**Your task:** Without changing a single character, write out every record below.

:: Supplied information

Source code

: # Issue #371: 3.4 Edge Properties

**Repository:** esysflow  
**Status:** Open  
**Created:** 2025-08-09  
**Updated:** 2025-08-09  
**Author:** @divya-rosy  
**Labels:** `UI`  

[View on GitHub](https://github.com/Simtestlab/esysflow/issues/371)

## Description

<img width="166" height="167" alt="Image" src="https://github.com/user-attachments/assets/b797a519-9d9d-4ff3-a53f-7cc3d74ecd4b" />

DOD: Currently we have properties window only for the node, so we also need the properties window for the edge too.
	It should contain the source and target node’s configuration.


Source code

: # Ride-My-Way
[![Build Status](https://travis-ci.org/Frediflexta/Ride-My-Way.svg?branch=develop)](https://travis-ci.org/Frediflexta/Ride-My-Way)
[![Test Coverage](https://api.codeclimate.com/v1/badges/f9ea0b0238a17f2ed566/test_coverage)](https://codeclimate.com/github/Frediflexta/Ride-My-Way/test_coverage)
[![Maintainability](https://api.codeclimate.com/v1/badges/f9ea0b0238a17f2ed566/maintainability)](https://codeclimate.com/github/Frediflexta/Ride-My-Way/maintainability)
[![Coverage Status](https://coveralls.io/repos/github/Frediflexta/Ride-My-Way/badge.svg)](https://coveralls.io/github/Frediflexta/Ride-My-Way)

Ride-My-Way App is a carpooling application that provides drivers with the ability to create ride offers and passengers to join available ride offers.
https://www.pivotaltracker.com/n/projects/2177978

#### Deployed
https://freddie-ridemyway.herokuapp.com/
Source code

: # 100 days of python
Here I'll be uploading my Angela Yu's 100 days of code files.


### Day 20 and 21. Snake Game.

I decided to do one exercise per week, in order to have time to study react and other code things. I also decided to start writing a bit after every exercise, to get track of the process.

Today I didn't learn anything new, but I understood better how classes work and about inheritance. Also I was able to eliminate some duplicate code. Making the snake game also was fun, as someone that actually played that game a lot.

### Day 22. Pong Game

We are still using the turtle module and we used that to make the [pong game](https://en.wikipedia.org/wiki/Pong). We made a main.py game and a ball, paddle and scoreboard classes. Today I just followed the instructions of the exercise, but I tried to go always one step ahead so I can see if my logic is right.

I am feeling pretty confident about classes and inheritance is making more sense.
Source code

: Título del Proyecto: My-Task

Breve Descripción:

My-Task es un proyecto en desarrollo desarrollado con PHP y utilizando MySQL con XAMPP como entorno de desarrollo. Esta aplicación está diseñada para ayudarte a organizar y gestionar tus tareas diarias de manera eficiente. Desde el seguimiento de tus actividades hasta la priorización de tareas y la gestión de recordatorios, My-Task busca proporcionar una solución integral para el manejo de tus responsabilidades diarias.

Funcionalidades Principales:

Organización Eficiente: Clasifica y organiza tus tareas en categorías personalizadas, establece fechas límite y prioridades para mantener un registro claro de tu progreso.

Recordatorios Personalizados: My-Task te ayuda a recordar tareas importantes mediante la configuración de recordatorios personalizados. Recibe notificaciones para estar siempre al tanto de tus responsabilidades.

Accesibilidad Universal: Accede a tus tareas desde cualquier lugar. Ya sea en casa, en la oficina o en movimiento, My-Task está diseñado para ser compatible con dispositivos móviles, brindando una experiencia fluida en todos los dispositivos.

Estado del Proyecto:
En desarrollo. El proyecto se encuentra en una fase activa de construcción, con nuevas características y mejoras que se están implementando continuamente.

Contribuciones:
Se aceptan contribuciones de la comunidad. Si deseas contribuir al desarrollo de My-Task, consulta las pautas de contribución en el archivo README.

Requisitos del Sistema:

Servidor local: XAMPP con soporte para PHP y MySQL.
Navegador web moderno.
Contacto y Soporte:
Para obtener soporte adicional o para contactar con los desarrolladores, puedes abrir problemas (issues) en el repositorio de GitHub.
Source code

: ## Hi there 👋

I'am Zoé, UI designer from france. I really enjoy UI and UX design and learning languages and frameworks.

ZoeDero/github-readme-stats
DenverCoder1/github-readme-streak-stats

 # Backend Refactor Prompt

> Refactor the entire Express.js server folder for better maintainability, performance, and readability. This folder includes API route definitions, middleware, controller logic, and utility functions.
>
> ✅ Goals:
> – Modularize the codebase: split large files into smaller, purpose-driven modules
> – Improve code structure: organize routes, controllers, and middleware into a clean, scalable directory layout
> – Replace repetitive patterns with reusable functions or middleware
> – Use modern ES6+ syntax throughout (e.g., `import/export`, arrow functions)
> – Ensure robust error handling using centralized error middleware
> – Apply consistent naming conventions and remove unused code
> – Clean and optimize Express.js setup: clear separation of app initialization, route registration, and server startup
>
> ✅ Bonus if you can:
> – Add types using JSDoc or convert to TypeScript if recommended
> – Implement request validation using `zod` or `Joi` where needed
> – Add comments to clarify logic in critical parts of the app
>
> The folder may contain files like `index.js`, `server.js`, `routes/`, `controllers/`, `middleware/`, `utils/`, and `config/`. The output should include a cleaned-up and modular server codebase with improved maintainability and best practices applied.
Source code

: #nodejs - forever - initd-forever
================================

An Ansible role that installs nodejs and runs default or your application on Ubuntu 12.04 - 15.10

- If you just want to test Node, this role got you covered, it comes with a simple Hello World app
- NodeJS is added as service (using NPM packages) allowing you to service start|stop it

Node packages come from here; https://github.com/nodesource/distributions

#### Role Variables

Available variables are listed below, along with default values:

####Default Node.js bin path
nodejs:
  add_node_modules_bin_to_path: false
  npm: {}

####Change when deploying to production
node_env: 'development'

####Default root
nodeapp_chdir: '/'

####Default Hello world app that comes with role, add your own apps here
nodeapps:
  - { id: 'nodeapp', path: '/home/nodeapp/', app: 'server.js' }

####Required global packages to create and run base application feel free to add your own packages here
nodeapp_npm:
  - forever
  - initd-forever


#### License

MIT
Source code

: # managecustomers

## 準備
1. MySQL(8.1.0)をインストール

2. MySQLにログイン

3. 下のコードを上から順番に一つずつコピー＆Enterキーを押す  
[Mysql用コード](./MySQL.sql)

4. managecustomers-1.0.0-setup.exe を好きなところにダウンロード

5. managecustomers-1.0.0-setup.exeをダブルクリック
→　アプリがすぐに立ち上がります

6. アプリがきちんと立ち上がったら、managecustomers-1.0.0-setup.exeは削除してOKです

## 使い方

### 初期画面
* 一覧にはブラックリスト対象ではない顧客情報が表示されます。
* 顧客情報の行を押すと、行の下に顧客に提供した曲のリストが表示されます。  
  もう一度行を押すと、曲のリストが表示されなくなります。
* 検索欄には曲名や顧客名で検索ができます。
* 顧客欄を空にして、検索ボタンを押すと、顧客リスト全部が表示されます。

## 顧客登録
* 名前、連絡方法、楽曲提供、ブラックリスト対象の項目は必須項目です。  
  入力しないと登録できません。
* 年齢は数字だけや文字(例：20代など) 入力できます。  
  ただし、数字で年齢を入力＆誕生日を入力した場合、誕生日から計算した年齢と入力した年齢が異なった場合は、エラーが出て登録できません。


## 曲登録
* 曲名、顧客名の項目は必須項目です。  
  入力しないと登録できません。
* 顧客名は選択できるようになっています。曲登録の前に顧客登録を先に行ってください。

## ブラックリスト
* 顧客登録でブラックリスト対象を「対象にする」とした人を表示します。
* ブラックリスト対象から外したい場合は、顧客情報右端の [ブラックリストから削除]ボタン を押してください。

::::

**Reply to the task:**
Source code

: # Issue #371: 3.4 Edge Properties

**Repository:** esysflow  
**Status:** Open  
**Created:** 2025-08-09  
**Updated:** 2025-08-09  
**Author:** @divya-rosy  
**Labels:** `UI`  

[View on GitHub](https://github.com/Simtestlab/esysflow/issues/371)

## Description

<img width="166" height="167" alt="Image" src="https://github.com/user-attachments/assets/b797a519-9d9d-4ff3-a53f-7cc3d74ecd4b" />

DOD: Currently we have properties window only for the node, so we also need the properties window for the edge too.
	It should contain the source and target node’s configuration.


Source code

: # Ride-My-Way
[![Build Status](https://travis-ci.org/Frediflexta/Ride-My-Way.svg?branch=develop)](https://travis-ci.org/Frediflexta/Ride-My-Way)
[![Test Coverage](https://api.codeclimate.com/v1/badges/f9ea0b0238a17f2ed566/test_coverage)](https://codeclimate.com/github/Frediflexta/Ride-My-Way/test_coverage)
[![Maintainability](https://api.codeclimate.com/v1/badges/f9ea0b0238a17f2ed566/maintainability)](https://codeclimate.com/github/Frediflexta/Ride-My-Way/maintainability)
[![Coverage Status](https://coveralls.io/repos/github/Frediflexta/Ride-My-Way/badge.svg)](https://coveralls.io/github/Frediflexta/Ride-My-Way)

Ride-My-Way App is a carpooling application that provides drivers with the ability to create ride offers and passengers to join available ride offers.
https://www.pivotaltracker.com/n/projects/2177978

#### Deployed
https://freddie-ridemyway.herokuapp.com/
Source code

: # 100 days of python
Here I'll be uploading my Angela Yu's 100 days of code files.


### Day 20 and 21. Snake Game.

I decided to do one exercise per week, in order to have time to study react and other code things. I also decided to start writing a bit after every exercise, to get track of the process.

Today I didn't learn anything new, but I understood better how classes work and about inheritance. Also I was able to eliminate some duplicate code. Making the snake game also was fun, as someone that actually played that game a lot.

### Day 22. Pong Game

We are still using the turtle module and we used that to make the [pong game](https://en.wikipedia.org/wiki/Pong). We made a main.py game and a ball, paddle and scoreboard classes. Today I just followed the instructions of the exercise, but I tried to go always one step ahead so I can see if my logic is right.

I am feeling pretty confident about classes and inheritance is making more sense.
Source code

: Título del Proyecto: My-Task

Breve Descripción:

My-Task es un proyecto en desarrollo desarrollado con PHP y utilizando MySQL con XAMPP como entorno de desarrollo. Esta aplicación está diseñada para ayudarte a organizar y gestionar tus tareas diarias de manera eficiente. Desde el seguimiento de tus actividades hasta la priorización de tareas y la gestión de recordatorios, My-Task busca proporcionar una solución integral para el manejo de tus responsabilidades diarias.

Funcionalidades Principales:

Organización Eficiente: Clasifica y organiza tus tareas en categorías personalizadas, establece fechas límite y prioridades para mantener un registro claro de tu progreso.

Recordatorios Personalizados: My-Task te ayuda a recordar tareas importantes mediante la configuración de recordatorios personalizados. Recibe notificaciones para estar siempre al tanto de tus responsabilidades.

Accesibilidad Universal: Accede a tus tareas desde cualquier lugar. Ya sea en casa, en la oficina o en movimiento, My-Task está diseñado para ser compatible con dispositivos móviles, brindando una experiencia fluida en todos los dispositivos.

Estado del Proyecto:
En desarrollo. El proyecto se encuentra en una fase activa de construcción, con nuevas características y mejoras que se están implementando continuamente.

Contribuciones:
Se aceptan contribuciones de la comunidad. Si deseas contribuir al desarrollo de My-Task, consulta las pautas de contribución en el archivo README.

Requisitos del Sistema:

Servidor local: XAMPP con soporte para PHP y MySQL.
Navegador web moderno.
Contacto y Soporte:
Para obtener soporte adicional o para contactar con los desarrolladores, puedes abrir problemas (issues) en el repositorio de GitHub.
Source code

: ## Hi there 👋

I'am Zoé, UI designer from france. I really enjoy UI and UX design and learning languages and frameworks.

ZoeDero/github-readme-stats
DenverCoder1/github-readme-streak-stats

 # Backend Refactor Prompt

> Refactor the entire Express.js server folder for better maintainability, performance, and readability. This folder includes API route definitions, middleware, controller logic, and utility functions.
>
> ✅ Goals:
> – Modularize the codebase: split large files into smaller, purpose-driven modules
> – Improve code structure: organize routes, controllers, and middleware into a clean, scalable directory layout
> – Replace repetitive patterns with reusable functions or middleware
> – Use modern ES6+ syntax throughout (e.g., `import/export`, arrow functions)
> – Ensure robust error handling using centralized error middleware
> – Apply consistent naming conventions and remove unused code
> – Clean and optimize Express.js setup: clear separation of app initialization, route registration, and server startup
>
> ✅ Bonus if you can:
> – Add types using JSDoc or convert to TypeScript if recommended
> – Implement request validation using `zod` or `Joi` where needed
> – Add comments to clarify logic in critical parts of the app
>
> The folder may contain files like `index.js`, `server.js`, `routes/`, `controllers/`, `middleware/`, `utils/`, and `config/`. The output should include a cleaned-up and modular server codebase with improved maintainability and best practices applied.
Source code

: #nodejs - forever - initd-forever
================================

An Ansible role that installs nodejs and runs default or your application on Ubuntu 12.04 - 15.10

- If you just want to test Node, this role got you covered, it comes with a simple Hello World app
- NodeJS is added as service (using NPM packages) allowing you to service start|stop it

Node packages come from here; https://github.com/nodesource/distributions

#### Role Variables

Available variables are listed below, along with default values:

####Default Node.js bin path
nodejs:
  add_node_modules_bin_to_path: false
  npm: {}

####Change when deploying to production
node_env: 'development'

####Default root
nodeapp_chdir: '/'

####Default Hello world app that comes with role, add your own apps here
nodeapps:
  - { id: 'nodeapp', path: '/home/nodeapp/', app: 'server.js' }

####Required global packages to create and run base application feel free to add your own packages here
nodeapp_npm:
  - forever
  - initd-forever


#### License

MIT
Source code

: # managecustomers

## 準備
1. MySQL(8.1.0)をインストール

2. MySQLにログイン

3. 下のコードを上から順番に一つずつコピー＆Enterキーを押す  
[Mysql用コード](./MySQL.sql)

4. managecustomers-1.0.0-setup.exe を好きなところにダウンロード

5. managecustomers-1.0.0-setup.exeをダブルクリック
→　アプリがすぐに立ち上がります

6. アプリがきちんと立ち上がったら、managecustomers-1.0.0-setup.exeは削除してOKです

## 使い方

### 初期画面
* 一覧にはブラックリスト対象ではない顧客情報が表示されます。
* 顧客情報の行を押すと、行の下に顧客に提供した曲のリストが表示されます。  
  もう一度行を押すと、曲のリストが表示されなくなります。
* 検索欄には曲名や顧客名で検索ができます。
* 顧客欄を空にして、検索ボタンを押すと、顧客リスト全部が表示されます。

## 顧客登録
* 名前、連絡方法、楽曲提供、ブラックリスト対象の項目は必須項目です。  
  入力しないと登録できません。
* 年齢は数字だけや文字(例：20代など) 入力できます。  
  ただし、数字で年齢を入力＆誕生日を入力した場合、誕生日から計算した年齢と入力した年齢が異なった場合は、エラーが出て登録できません。


## 曲登録
* 曲名、顧客名の項目は必須項目です。  
  入力しないと登録できません。
* 顧客名は選択できるようになっています。曲登録の前に顧客登録を先に行ってください。

## ブラックリスト
* 顧客登録でブラックリスト対象を「対象にする」とした人を表示します。
* ブラックリスト対象から外したい場合は、顧客情報右端の [ブラックリストから削除]ボタン を押してください。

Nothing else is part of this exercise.